On Monday, a case of bird flu was confirmed at a duck breeding farm in East Yorkshire, the first reported case in the UK since 2008.
Here’s what you need to know.
What was the strain found on the duck in Britain?
The flu strain has been identified as H5, although further tests need to be completed to confirm the exact strain of the disease, Britain’s Department for Environment, Food & Rural Affairs (Defra) said. Health officials have confirmed that is not the deadly H5N1 strain, which can spread to humans.
Should we be freaking out?
What action has been taken to control the outbreak?
Around 6,000 ducks were killed Tuesday morning to prevent the spread of infection and a 10 kilometre (6 mile) restriction zone was immediately put in place. The restriction zone means that all poultry, poultry products, and waste within that area cannot be moved.
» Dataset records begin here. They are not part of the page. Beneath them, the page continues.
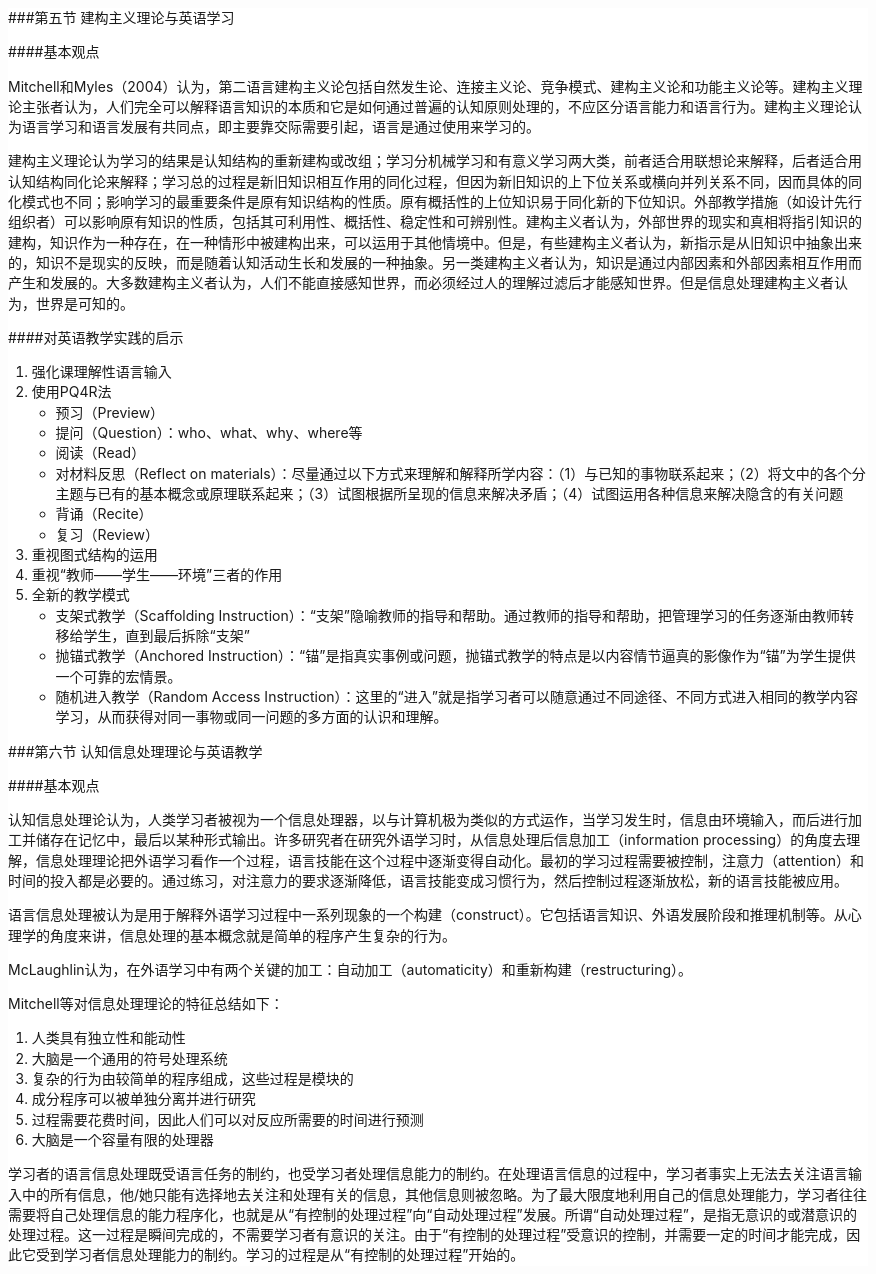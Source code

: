 ###第五节 建构主义理论与英语学习

####基本观点

Mitchell和Myles（2004）认为，第二语言建构主义论包括自然发生论、连接主义论、竞争模式、建构主义论和功能主义论等。建构主义理论主张者认为，人们完全可以解释语言知识的本质和它是如何通过普遍的认知原则处理的，不应区分语言能力和语言行为。建构主义理论认为语言学习和语言发展有共同点，即主要靠交际需要引起，语言是通过使用来学习的。

建构主义理论认为学习的结果是认知结构的重新建构或改组；学习分机械学习和有意义学习两大类，前者适合用联想论来解释，后者适合用认知结构同化论来解释；学习总的过程是新旧知识相互作用的同化过程，但因为新旧知识的上下位关系或横向并列关系不同，因而具体的同化模式也不同；影响学习的最重要条件是原有知识结构的性质。原有概括性的上位知识易于同化新的下位知识。外部教学措施（如设计先行组织者）可以影响原有知识的性质，包括其可利用性、概括性、稳定性和可辨别性。建构主义者认为，外部世界的现实和真相将指引知识的建构，知识作为一种存在，在一种情形中被建构出来，可以运用于其他情境中。但是，有些建构主义者认为，新指示是从旧知识中抽象出来的，知识不是现实的反映，而是随着认知活动生长和发展的一种抽象。另一类建构主义者认为，知识是通过内部因素和外部因素相互作用而产生和发展的。大多数建构主义者认为，人们不能直接感知世界，而必须经过人的理解过滤后才能感知世界。但是信息处理建构主义者认为，世界是可知的。

####对英语教学实践的启示

1. 强化课理解性语言输入
2. 使用PQ4R法
    * 预习（Preview）
    * 提问（Question）：who、what、why、where等
    * 阅读（Read）
    * 对材料反思（Reflect on materials）：尽量通过以下方式来理解和解释所学内容：（1）与已知的事物联系起来；（2）将文中的各个分主题与已有的基本概念或原理联系起来；（3）试图根据所呈现的信息来解决矛盾；（4）试图运用各种信息来解决隐含的有关问题
    * 背诵（Recite）
    * 复习（Review）
3. 重视图式结构的运用
4. 重视“教师——学生——环境”三者的作用
5. 全新的教学模式
    * 支架式教学（Scaffolding Instruction）：“支架”隐喻教师的指导和帮助。通过教师的指导和帮助，把管理学习的任务逐渐由教师转移给学生，直到最后拆除“支架”
    * 抛锚式教学（Anchored Instruction）：“锚”是指真实事例或问题，抛锚式教学的特点是以内容情节逼真的影像作为“锚”为学生提供一个可靠的宏情景。
    * 随机进入教学（Random Access Instruction）：这里的“进入”就是指学习者可以随意通过不同途径、不同方式进入相同的教学内容学习，从而获得对同一事物或同一问题的多方面的认识和理解。

###第六节 认知信息处理理论与英语教学

####基本观点

认知信息处理论认为，人类学习者被视为一个信息处理器，以与计算机极为类似的方式运作，当学习发生时，信息由环境输入，而后进行加工并储存在记忆中，最后以某种形式输出。许多研究者在研究外语学习时，从信息处理后信息加工（information processing）的角度去理解，信息处理理论把外语学习看作一个过程，语言技能在这个过程中逐渐变得自动化。最初的学习过程需要被控制，注意力（attention）和时间的投入都是必要的。通过练习，对注意力的要求逐渐降低，语言技能变成习惯行为，然后控制过程逐渐放松，新的语言技能被应用。

语言信息处理被认为是用于解释外语学习过程中一系列现象的一个构建（construct）。它包括语言知识、外语发展阶段和推理机制等。从心理学的角度来讲，信息处理的基本概念就是简单的程序产生复杂的行为。

McLaughlin认为，在外语学习中有两个关键的加工：自动加工（automaticity）和重新构建（restructuring）。

Mitchell等对信息处理理论的特征总结如下：

1. 人类具有独立性和能动性
2. 大脑是一个通用的符号处理系统
3. 复杂的行为由较简单的程序组成，这些过程是模块的
4. 成分程序可以被单独分离并进行研究
5. 过程需要花费时间，因此人们可以对反应所需要的时间进行预测
6. 大脑是一个容量有限的处理器

学习者的语言信息处理既受语言任务的制约，也受学习者处理信息能力的制约。在处理语言信息的过程中，学习者事实上无法去关注语言输入中的所有信息，他/她只能有选择地去关注和处理有关的信息，其他信息则被忽略。为了最大限度地利用自己的信息处理能力，学习者往往需要将自己处理信息的能力程序化，也就是从“有控制的处理过程”向“自动处理过程”发展。所谓“自动处理过程”，是指无意识的或潜意识的处理过程。这一过程是瞬间完成的，不需要学习者有意识的关注。由于“有控制的处理过程”受意识的控制，并需要一定的时间才能完成，因此它受到学习者信息处理能力的制约。学习的过程是从“有控制的处理过程”开始的。
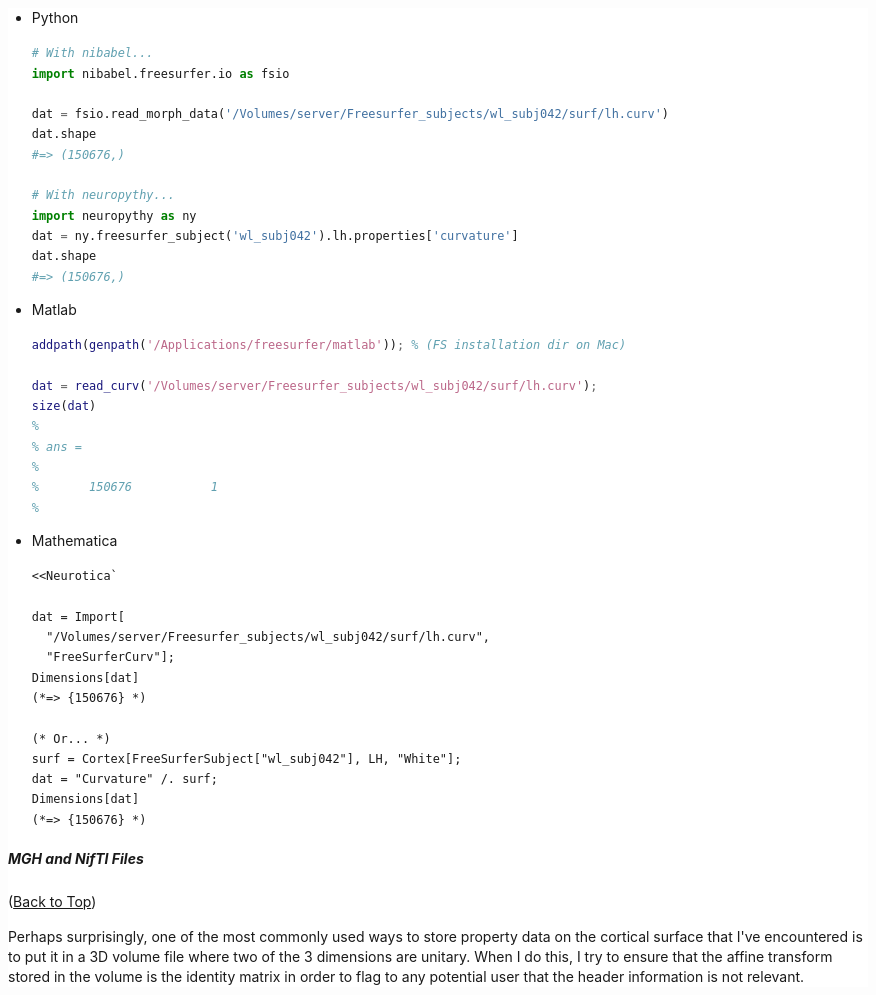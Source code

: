 * Python
  ```python
  # With nibabel...
  import nibabel.freesurfer.io as fsio
  
  dat = fsio.read_morph_data('/Volumes/server/Freesurfer_subjects/wl_subj042/surf/lh.curv')
  dat.shape
  #=> (150676,)
  
  # With neuropythy...
  import neuropythy as ny
  dat = ny.freesurfer_subject('wl_subj042').lh.properties['curvature']
  dat.shape
  #=> (150676,)
  ```
* Matlab
  ```matlab
  addpath(genpath('/Applications/freesurfer/matlab')); % (FS installation dir on Mac)
  
  dat = read_curv('/Volumes/server/Freesurfer_subjects/wl_subj042/surf/lh.curv');
  size(dat)
  %
  % ans =
  % 
  %       150676           1
  %
  ```
* Mathematica
  ```
  <<Neurotica`
  
  dat = Import[
    "/Volumes/server/Freesurfer_subjects/wl_subj042/surf/lh.curv",
    "FreeSurferCurv"];
  Dimensions[dat]
  (*=> {150676} *)
  
  (* Or... *)
  surf = Cortex[FreeSurferSubject["wl_subj042"], LH, "White"];
  dat = "Curvature" /. surf;
  Dimensions[dat]
  (*=> {150676} *)
  ```

##### <a name="vol-as-surf-property-files"></a> MGH and NifTI Files

<div class="toTop"><p>(<a href="#top">Back to Top</a>)</p></div>

Perhaps surprisingly, one of the most commonly used ways to store property data on the cortical
surface that I've encountered is to put it in a 3D volume file where two of the 3 dimensions are
unitary. When I do this, I try to ensure that the affine transform stored in the volume is the
identity matrix in order to flag to any potential user that the header information is not relevant.
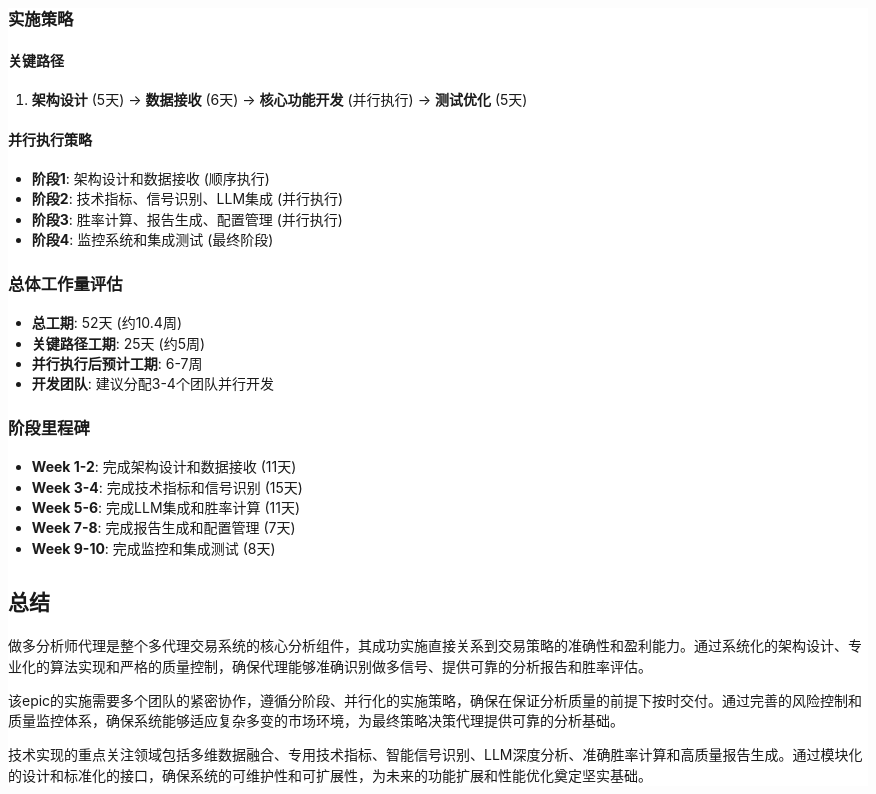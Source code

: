 ### 实施策略

#### 关键路径
1. **架构设计** (5天) → **数据接收** (6天) → **核心功能开发** (并行执行) → **测试优化** (5天)

#### 并行执行策略
- **阶段1**: 架构设计和数据接收 (顺序执行)
- **阶段2**: 技术指标、信号识别、LLM集成 (并行执行)
- **阶段3**: 胜率计算、报告生成、配置管理 (并行执行)
- **阶段4**: 监控系统和集成测试 (最终阶段)

### 总体工作量评估
- **总工期**: 52天 (约10.4周)
- **关键路径工期**: 25天 (约5周)
- **并行执行后预计工期**: 6-7周
- **开发团队**: 建议分配3-4个团队并行开发

### 阶段里程碑
- **Week 1-2**: 完成架构设计和数据接收 (11天)
- **Week 3-4**: 完成技术指标和信号识别 (15天)
- **Week 5-6**: 完成LLM集成和胜率计算 (11天)
- **Week 7-8**: 完成报告生成和配置管理 (7天)
- **Week 9-10**: 完成监控和集成测试 (8天)

## 总结

做多分析师代理是整个多代理交易系统的核心分析组件，其成功实施直接关系到交易策略的准确性和盈利能力。通过系统化的架构设计、专业化的算法实现和严格的质量控制，确保代理能够准确识别做多信号、提供可靠的分析报告和胜率评估。

该epic的实施需要多个团队的紧密协作，遵循分阶段、并行化的实施策略，确保在保证分析质量的前提下按时交付。通过完善的风险控制和质量监控体系，确保系统能够适应复杂多变的市场环境，为最终策略决策代理提供可靠的分析基础。

技术实现的重点关注领域包括多维数据融合、专用技术指标、智能信号识别、LLM深度分析、准确胜率计算和高质量报告生成。通过模块化的设计和标准化的接口，确保系统的可维护性和可扩展性，为未来的功能扩展和性能优化奠定坚实基础。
“Everybody in the UK that owns birds in any number should be on biosecurity lockdown,” Keith Warner, president of the British Veterinary Poultry Association told The Telegraph.
Even with bird farms on lockdown, experts still warn that more cases of bird flu could emerge in the coming days because wild birds can spread the disease.
Wasn’t bird flu reported in the Netherlands too?
Yes. An outbreak of the virus was also reported at a chicken farm in Utrecht on Sunday. The strain was identified as H5N8, which is threatening to birds. In response, the Netherlands banned the transport of poultry and eggs throughout the country.
Are the two outbreaks linked?
Possibly. Investigators are looking into whether the Yorkshire case is connected to those found in the Netherlands and Germany, but Defra says that more tests need to be done. Those results are expected over the next few days.
When was the last time bird flu was reported in the UK?
The last reported case of bird flu in the UK was in 2008, when the H7N7 strain was found at a hen farm in Banbury, Oxfordshire. No human in the UK has ever been infected with bird flu.